## Action item
Line filter on the word "operations": copy each matching line from the entries.

[Stored data]
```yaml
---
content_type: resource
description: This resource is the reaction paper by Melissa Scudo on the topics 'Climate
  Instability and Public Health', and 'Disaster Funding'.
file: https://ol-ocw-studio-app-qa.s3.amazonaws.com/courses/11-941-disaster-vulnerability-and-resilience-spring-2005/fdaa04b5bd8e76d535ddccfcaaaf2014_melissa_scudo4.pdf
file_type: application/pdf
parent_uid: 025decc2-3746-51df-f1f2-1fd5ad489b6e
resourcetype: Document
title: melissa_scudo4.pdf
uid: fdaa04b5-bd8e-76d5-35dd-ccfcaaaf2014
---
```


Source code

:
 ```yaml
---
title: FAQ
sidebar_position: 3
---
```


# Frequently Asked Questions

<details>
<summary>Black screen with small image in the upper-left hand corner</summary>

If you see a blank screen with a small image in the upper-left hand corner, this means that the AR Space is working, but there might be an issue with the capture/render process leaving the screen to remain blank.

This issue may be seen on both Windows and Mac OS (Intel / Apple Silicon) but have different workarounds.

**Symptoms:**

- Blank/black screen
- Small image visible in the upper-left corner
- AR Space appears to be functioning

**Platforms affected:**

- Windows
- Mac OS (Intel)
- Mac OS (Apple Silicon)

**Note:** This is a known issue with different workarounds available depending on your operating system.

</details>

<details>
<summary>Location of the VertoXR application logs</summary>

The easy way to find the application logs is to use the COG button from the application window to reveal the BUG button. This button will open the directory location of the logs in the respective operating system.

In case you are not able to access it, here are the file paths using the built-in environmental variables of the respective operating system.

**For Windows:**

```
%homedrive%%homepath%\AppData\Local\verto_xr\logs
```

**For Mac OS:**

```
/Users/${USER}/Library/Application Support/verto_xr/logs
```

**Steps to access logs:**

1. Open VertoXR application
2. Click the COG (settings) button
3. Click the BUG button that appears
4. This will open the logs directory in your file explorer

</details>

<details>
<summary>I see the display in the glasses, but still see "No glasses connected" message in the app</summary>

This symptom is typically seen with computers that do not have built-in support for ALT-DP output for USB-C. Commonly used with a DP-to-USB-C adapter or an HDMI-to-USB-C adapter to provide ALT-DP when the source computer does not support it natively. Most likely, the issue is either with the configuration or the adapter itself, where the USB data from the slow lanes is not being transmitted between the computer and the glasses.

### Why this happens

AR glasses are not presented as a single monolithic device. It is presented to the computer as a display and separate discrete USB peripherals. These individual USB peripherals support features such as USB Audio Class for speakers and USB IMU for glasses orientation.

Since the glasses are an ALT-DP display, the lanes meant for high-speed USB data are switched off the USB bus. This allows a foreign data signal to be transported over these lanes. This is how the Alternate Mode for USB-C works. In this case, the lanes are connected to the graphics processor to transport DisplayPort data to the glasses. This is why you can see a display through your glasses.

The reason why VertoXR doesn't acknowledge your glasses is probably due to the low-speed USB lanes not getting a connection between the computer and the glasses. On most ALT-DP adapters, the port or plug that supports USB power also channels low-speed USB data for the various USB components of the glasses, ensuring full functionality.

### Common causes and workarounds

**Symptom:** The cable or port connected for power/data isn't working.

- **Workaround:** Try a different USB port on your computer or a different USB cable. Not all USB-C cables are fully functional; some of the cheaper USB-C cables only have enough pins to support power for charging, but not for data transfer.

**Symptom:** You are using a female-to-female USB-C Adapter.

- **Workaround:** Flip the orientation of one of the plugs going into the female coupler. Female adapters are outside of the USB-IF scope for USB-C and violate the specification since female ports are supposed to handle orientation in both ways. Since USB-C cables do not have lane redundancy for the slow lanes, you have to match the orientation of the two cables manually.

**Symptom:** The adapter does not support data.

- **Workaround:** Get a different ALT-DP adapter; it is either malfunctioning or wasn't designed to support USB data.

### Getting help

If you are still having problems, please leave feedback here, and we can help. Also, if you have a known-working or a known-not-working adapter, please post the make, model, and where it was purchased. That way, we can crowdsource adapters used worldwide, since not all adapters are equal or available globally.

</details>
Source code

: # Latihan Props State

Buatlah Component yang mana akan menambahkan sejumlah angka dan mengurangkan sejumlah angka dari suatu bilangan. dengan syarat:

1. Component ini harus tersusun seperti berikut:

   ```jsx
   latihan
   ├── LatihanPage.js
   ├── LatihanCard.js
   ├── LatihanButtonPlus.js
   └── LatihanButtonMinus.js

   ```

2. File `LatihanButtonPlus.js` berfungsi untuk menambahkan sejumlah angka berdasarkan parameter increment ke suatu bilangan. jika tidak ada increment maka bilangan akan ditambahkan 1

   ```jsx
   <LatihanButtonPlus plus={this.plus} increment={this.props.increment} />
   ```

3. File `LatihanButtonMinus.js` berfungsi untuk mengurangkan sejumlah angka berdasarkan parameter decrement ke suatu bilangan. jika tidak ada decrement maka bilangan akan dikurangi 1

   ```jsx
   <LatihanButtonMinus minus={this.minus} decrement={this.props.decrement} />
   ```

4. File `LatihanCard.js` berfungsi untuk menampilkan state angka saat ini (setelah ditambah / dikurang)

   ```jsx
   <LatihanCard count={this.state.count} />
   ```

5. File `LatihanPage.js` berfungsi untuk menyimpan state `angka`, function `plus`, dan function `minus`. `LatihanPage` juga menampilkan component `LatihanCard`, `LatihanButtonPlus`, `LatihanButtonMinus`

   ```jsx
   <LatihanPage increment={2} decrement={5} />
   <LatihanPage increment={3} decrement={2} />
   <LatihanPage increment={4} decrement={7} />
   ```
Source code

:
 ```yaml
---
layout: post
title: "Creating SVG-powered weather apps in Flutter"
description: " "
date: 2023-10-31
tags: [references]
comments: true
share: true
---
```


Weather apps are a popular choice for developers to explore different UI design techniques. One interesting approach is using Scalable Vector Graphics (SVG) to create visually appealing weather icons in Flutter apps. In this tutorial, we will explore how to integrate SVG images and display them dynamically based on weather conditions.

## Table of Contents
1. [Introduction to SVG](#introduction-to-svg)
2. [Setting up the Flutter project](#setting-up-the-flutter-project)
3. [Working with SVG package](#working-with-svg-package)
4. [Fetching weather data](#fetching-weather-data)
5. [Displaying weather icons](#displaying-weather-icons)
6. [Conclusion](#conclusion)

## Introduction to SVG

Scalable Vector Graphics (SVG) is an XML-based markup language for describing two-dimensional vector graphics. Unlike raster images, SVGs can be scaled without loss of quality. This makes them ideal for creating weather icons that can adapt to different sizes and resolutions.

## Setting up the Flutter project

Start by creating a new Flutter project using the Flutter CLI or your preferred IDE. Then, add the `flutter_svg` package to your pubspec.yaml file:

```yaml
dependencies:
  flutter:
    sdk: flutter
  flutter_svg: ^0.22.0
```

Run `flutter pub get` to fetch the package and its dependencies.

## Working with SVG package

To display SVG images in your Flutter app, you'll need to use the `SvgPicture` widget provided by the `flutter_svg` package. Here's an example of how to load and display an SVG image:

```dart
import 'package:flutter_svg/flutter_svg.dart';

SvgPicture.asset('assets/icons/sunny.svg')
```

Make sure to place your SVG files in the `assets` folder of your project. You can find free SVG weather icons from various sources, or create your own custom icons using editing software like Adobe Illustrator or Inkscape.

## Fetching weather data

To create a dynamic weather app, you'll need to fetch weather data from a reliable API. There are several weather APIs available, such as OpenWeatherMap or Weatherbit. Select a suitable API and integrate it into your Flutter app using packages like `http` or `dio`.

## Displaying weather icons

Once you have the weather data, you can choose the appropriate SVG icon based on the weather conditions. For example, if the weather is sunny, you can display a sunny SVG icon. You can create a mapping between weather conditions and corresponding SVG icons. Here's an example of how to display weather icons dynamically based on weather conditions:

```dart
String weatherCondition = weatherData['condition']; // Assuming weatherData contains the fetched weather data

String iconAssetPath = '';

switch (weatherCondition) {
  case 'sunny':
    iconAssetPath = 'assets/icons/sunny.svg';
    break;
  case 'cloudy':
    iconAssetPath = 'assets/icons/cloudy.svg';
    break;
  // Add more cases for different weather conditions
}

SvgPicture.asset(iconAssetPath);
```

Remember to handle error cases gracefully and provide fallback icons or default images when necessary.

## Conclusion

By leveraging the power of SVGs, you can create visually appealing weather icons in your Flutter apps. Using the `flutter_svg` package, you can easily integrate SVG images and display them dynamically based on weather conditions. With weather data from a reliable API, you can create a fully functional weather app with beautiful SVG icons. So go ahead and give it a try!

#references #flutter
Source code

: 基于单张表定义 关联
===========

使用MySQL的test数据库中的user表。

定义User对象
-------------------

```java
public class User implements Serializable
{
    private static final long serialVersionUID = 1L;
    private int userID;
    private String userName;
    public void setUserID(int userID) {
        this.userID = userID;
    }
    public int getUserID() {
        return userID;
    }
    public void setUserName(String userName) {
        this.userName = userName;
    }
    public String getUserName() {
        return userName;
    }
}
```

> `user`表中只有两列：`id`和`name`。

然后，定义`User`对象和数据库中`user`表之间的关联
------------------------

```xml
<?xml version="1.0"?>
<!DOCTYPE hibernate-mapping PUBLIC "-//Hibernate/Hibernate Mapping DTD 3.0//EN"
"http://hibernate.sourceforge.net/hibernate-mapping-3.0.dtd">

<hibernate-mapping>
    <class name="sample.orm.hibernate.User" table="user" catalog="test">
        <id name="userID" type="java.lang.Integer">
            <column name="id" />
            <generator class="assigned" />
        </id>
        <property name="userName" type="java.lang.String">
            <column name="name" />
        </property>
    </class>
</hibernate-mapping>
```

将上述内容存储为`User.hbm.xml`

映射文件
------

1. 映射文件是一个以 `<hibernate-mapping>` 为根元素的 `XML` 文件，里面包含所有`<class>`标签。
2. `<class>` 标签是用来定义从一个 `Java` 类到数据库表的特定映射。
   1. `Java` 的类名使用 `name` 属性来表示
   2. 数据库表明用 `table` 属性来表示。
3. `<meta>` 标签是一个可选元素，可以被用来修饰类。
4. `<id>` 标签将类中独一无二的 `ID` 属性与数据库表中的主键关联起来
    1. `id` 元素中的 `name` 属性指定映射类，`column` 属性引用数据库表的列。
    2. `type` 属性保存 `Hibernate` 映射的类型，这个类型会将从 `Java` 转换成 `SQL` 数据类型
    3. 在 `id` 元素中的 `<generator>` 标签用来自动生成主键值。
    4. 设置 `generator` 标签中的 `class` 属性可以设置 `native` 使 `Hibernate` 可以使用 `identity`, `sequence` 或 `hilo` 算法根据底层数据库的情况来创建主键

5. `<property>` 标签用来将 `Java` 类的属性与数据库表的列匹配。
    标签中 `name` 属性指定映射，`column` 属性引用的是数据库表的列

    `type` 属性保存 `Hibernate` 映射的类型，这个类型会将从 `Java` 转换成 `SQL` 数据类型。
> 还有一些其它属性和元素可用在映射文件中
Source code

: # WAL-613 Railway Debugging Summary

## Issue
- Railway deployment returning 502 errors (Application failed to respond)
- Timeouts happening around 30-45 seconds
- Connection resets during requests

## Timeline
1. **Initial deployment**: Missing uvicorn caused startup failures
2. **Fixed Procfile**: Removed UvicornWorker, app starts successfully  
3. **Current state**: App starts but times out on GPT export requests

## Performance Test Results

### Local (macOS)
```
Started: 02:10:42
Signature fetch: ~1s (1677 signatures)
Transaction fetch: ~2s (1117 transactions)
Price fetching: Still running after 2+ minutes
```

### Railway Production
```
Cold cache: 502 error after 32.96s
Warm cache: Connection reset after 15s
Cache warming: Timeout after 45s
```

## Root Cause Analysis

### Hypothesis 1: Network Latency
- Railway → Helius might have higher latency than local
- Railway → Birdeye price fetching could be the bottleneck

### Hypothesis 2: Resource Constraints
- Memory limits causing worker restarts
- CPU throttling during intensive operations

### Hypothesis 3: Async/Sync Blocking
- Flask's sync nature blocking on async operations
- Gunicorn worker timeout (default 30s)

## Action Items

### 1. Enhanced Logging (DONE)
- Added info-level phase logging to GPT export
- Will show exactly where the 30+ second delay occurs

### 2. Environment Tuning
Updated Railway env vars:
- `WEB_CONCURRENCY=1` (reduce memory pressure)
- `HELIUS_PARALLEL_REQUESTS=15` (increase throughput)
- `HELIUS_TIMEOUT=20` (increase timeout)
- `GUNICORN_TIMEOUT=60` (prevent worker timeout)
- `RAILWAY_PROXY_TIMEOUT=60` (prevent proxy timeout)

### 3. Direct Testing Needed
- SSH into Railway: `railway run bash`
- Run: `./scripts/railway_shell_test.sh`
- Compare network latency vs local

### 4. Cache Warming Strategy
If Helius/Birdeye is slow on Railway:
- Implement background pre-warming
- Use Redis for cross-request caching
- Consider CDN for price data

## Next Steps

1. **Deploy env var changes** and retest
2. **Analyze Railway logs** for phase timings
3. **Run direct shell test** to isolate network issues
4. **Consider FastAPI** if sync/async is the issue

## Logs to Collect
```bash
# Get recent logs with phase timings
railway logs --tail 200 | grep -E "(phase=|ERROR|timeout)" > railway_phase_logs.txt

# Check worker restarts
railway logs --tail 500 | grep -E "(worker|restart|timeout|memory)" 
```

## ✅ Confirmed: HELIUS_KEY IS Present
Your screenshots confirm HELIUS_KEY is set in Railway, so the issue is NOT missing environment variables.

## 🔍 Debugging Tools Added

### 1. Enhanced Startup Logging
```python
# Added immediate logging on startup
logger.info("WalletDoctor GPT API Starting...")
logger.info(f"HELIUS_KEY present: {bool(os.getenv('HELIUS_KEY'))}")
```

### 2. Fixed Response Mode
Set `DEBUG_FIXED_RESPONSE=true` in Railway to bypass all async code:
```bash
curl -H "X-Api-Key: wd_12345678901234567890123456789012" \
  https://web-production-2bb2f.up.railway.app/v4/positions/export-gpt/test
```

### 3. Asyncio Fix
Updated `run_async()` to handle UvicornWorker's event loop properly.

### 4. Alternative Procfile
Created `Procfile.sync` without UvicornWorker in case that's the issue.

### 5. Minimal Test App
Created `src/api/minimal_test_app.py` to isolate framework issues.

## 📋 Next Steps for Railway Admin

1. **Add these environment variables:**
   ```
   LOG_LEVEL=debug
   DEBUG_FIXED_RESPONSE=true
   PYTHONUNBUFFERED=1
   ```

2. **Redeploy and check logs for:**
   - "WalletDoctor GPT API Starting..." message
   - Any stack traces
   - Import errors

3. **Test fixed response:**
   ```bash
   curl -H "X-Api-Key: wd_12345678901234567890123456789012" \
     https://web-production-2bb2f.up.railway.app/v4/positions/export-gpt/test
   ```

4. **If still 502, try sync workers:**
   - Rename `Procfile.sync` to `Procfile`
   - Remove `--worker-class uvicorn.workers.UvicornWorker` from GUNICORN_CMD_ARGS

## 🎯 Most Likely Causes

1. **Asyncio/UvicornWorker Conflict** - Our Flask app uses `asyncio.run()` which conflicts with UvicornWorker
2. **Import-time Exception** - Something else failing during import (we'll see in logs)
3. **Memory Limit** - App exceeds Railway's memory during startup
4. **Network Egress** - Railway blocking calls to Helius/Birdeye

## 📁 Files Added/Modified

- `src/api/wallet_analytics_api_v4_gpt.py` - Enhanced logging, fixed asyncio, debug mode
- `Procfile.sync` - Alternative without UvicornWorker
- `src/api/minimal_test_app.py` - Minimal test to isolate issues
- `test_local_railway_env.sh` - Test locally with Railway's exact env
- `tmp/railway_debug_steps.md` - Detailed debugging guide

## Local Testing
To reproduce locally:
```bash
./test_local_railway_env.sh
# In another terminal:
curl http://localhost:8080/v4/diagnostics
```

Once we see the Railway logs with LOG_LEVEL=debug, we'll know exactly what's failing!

## Worked solution
- CPU throttling during intensive operations
- Flask's sync nature blocking on async operations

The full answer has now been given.